Monday, April 14, 2008

My new productivity plan

I’ve been really slacking off lately.  It’s been a combination of my attitude and laziness and the attitudes of other people in my lab.  So I have concocted a plan to get me back on the straight and narrow.

Step 1:

Start lab work BEFORE sitting down at computer.

My usual routine has been to come into lab and spend at least an hour or so sitting at my computer, drinking my tea and generally letting my brain warm up.  I am not at all a morning person, so I convince myself I need some time to get going.  That’s out.

Step 2:

Make a to do list for every day.

I’ve gotten pretty slack about this lately, and I need to do better.

Step 3:

Actually do things on said to do list.  Really.

Step 4:

Set goals.  Short term and long term. 

Step 5:

Make a plan for how to achieve goals with concrete milestones.

Step 6:

Take over the world!!!

Seriously, I think I need to be much more specific and concrete with the things I need to do.  I think deadlines, even if artificial, are key to me convincing myself to actually do something.

Over the weekend, I was thinking about Step 1, and I decided I needed to come up with a way to reward myself.  I was struggling to come up with an idea, but just now it hit me.  If I manage to start my lab work before sitting down at my desk every day for a week, I get a trip to Lush!!!  Maybe after a month of success I get a new pair of shoes.  I haven’t decided that yet.  So I’m trying really, really hard to have a good attitude about this, despite blowing up everything I have touched this morning.  

Saturday, March 29, 2008

My first Scientiae!

The theme for the April edition of Scientiae is fools and foolishness in honor of April Fool's Day.
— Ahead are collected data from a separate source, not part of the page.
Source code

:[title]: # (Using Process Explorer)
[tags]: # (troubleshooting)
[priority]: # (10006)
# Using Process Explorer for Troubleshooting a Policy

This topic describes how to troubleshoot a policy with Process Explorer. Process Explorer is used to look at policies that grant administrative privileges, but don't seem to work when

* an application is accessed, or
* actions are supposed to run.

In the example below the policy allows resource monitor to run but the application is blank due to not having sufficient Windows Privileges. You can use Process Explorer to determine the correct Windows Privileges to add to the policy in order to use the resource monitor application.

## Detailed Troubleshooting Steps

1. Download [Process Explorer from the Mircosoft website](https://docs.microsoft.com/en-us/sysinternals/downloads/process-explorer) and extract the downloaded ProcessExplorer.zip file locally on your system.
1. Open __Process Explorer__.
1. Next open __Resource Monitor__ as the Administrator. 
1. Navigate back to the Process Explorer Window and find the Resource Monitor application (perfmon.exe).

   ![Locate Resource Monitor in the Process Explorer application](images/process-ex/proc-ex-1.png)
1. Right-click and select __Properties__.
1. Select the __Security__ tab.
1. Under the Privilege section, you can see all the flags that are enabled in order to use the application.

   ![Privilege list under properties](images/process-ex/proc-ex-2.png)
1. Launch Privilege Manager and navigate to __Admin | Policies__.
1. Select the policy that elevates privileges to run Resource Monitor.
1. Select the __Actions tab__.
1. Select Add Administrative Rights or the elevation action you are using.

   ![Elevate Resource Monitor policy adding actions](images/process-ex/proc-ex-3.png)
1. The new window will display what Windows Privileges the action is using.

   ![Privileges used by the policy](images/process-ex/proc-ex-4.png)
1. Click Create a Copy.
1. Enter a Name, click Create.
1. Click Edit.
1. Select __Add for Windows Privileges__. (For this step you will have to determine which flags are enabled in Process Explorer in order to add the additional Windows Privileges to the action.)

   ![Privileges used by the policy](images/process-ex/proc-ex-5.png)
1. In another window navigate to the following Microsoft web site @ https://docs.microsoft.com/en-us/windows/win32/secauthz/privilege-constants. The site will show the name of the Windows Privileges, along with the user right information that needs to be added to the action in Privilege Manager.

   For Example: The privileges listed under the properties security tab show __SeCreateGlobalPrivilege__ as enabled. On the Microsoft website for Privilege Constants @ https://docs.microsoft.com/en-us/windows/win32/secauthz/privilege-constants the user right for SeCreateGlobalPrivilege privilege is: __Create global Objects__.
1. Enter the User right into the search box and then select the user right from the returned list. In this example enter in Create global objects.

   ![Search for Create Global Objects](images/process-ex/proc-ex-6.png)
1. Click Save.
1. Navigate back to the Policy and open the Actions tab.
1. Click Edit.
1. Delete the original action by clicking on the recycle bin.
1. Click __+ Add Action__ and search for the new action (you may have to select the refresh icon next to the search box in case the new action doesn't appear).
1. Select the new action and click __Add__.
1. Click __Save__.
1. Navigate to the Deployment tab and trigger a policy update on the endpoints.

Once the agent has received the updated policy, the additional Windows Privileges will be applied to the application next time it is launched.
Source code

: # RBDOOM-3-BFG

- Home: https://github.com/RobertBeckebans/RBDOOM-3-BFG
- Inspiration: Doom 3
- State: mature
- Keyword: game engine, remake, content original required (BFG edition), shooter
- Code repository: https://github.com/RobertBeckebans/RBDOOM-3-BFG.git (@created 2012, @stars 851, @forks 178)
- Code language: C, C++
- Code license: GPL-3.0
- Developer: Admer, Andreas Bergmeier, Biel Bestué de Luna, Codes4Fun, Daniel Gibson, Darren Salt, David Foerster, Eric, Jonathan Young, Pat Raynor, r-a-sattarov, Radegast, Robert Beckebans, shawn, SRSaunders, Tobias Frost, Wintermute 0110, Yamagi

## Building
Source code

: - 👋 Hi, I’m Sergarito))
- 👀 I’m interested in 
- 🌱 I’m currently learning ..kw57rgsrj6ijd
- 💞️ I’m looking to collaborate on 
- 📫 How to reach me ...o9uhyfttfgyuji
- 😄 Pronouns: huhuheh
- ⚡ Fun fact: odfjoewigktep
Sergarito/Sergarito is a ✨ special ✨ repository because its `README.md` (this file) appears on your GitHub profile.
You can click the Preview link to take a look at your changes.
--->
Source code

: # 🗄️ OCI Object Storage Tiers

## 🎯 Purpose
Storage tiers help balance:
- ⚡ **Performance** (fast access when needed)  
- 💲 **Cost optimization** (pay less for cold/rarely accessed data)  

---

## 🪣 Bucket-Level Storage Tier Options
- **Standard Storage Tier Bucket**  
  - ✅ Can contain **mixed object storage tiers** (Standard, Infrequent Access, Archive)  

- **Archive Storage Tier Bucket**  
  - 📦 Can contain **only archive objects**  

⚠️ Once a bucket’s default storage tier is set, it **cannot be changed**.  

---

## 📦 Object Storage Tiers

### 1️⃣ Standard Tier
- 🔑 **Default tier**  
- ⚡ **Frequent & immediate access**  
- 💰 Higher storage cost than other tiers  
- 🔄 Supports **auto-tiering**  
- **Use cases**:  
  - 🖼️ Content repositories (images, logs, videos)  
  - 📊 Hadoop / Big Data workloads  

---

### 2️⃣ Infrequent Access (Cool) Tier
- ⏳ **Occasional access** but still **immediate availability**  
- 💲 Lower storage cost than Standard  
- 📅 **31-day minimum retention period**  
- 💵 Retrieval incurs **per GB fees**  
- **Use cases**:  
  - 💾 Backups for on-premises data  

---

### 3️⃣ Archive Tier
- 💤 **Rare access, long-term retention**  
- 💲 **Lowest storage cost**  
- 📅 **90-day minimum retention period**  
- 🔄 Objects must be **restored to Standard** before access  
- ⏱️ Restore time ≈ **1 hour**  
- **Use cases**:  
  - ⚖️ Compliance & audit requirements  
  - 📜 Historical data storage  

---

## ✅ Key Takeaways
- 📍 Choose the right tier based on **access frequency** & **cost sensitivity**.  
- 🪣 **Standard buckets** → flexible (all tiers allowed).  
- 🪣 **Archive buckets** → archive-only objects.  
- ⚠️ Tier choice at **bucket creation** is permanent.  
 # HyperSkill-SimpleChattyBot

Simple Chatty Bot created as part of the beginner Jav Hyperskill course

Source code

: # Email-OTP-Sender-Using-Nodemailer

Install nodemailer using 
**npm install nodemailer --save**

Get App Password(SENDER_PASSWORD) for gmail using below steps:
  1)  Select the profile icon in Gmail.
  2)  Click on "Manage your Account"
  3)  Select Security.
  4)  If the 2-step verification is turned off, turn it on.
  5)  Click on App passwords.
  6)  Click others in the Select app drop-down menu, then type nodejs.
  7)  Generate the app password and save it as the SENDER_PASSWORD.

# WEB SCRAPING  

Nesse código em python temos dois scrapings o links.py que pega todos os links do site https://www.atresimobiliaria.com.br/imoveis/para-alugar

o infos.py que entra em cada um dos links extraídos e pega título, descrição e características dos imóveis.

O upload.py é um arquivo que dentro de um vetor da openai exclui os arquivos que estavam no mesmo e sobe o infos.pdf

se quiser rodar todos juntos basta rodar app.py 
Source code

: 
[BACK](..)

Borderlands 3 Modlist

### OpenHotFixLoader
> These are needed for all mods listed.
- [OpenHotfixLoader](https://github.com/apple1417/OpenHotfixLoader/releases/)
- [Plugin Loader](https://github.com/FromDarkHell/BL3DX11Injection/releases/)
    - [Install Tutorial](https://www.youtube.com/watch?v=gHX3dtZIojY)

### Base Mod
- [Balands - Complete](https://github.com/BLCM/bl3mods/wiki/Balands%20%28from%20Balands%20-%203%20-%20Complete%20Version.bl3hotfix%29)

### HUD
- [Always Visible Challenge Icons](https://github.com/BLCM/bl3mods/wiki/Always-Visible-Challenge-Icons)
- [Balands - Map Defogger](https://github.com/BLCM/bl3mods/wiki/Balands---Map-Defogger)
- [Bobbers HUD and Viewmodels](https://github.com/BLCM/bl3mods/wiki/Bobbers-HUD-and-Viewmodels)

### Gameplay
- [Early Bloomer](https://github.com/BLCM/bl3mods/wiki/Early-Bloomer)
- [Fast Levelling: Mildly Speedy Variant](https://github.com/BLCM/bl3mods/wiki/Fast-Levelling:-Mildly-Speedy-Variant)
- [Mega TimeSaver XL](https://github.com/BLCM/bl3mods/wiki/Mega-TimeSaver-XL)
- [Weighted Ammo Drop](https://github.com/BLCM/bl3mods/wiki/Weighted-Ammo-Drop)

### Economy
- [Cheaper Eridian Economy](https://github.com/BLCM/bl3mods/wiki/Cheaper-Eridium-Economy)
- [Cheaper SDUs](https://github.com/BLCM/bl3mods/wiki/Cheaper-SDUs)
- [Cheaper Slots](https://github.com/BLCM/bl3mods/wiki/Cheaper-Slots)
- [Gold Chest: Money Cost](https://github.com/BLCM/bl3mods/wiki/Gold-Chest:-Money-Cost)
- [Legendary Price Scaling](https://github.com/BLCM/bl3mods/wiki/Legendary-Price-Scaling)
I’ve been contemplating this post where I talk about a couple of questions that keep plaguing me and causing me to doubt myself:

If there are this few women that are successful academic scientists and mothers, why should I think that I can do this?

What makes me different than all the other women that have tried and failed before me?

Over the last week, I’ve decided that it’s complete and utter foolishness to compare myself to other people this way.  I can learn from those who have failed just as much as I can learn from those who have succeeded.  And just because I don’t know anyone who has exactly embodied the future I imagine for myself, doesn’t mean that I can’t succeed in just the way I want (or some other equally satisfying, as yet unimagined way). 

I would be a fool to pigeonhole myself into other people’s successes (or failures).

My life is mine to do with as I wish.  I’d be foolish not to be alllll over that!